Al-Monitor | : Movies about terrorism and crime raked in awards this year at the Fajr International Film Festival, the oldest cinema festival in Iran.

In a cruel twist, on Feb. 13 — a mere 48 hours after the award ceremony — 27 people were killed in a terror attack, believed to be staged by an offshoot of Jundallah, a Sunni Baluch extremist group and the subject of the festival’s top winner, “When the Moon Was Full.” Jaish al-Adl, founded in 2012 by members of Jundallah, claimed responsibility for a suicide car bomb that targeted a bus carrying members of Iran’s Revolutionary Guard Corps.

“When the Moon Was Full” explores the life of Abdulhamid Rigi, the younger brother of Abdulmalek Rigi, the executed leader of Jundallah. The movie, directed by Narges Abyar, swept the awards for best director, best actor (Hootan Shakiba playing the role of Abdulhamid), best actress (Elnaz Shakerdust for the portrayal of his wife Faezeh) and best supporting actress (Fereshteh Sadr-Orafai as the mother of the Rigi brothers). The film also took the award for best film, beating its prominent rivals “6.5 for a Meter” by Saeed Roustayi and “Warden” by Nima Javidi.

Critics at the Fajr Film Festival described “When the Moon was Full” as a phenomenal film that provides a rare insight into an infamous terrorist group. The movie is based on the true story about the marriage of Abdulhamid Rigi and Faezeh Mansuri. Abdulhamid talks Faezeh into leaving Tehran for Pakistan along with her brother Shahab, but the family finds themselves captives of Jundallah. Shahab, who the group says is an Iranian agent, is beheaded.

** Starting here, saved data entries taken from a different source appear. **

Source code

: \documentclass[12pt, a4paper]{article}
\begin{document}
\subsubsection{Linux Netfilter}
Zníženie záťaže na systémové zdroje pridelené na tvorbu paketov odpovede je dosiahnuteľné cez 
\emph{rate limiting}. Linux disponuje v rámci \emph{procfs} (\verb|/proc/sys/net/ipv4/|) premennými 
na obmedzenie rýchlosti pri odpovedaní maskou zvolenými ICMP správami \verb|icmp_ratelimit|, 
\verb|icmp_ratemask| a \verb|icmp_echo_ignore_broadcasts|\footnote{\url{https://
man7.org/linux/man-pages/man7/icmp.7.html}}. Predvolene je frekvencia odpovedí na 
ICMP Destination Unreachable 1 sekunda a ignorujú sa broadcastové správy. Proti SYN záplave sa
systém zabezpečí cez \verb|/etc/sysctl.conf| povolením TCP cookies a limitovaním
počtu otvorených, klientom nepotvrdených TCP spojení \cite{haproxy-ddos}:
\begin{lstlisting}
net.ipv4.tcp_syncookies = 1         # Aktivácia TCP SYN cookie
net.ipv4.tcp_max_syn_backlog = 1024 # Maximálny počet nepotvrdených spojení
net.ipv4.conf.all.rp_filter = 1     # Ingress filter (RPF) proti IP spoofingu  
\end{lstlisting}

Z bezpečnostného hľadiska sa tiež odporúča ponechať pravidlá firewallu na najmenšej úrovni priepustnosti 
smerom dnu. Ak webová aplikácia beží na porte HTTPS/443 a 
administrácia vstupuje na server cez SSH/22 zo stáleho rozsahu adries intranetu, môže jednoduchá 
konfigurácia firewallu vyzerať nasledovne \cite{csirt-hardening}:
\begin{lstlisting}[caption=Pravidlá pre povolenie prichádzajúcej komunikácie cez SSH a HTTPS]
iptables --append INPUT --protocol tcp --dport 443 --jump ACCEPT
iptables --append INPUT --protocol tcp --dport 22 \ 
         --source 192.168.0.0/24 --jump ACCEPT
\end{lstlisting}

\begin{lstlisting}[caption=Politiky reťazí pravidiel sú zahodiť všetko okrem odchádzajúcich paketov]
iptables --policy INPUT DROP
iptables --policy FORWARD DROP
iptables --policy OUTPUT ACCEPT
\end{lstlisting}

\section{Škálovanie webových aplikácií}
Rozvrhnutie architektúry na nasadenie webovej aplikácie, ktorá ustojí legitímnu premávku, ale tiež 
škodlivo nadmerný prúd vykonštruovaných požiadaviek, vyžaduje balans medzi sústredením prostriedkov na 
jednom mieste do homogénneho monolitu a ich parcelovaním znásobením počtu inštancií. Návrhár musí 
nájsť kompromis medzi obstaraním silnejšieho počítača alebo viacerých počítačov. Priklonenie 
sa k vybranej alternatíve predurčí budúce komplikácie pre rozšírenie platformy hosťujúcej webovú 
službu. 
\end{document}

In the movie, Abdulmalek calls the father of Faezeh and Shahab to tell him to “watch the video of your son’s beheading on Al-Arabiya tomorrow night.” Though Faezeh has a chance to escape, she chooses to remain in Pakistan so as not to leave her three children. Finally, Abdulhamid kills her in her sleep on the orders of his elder brother.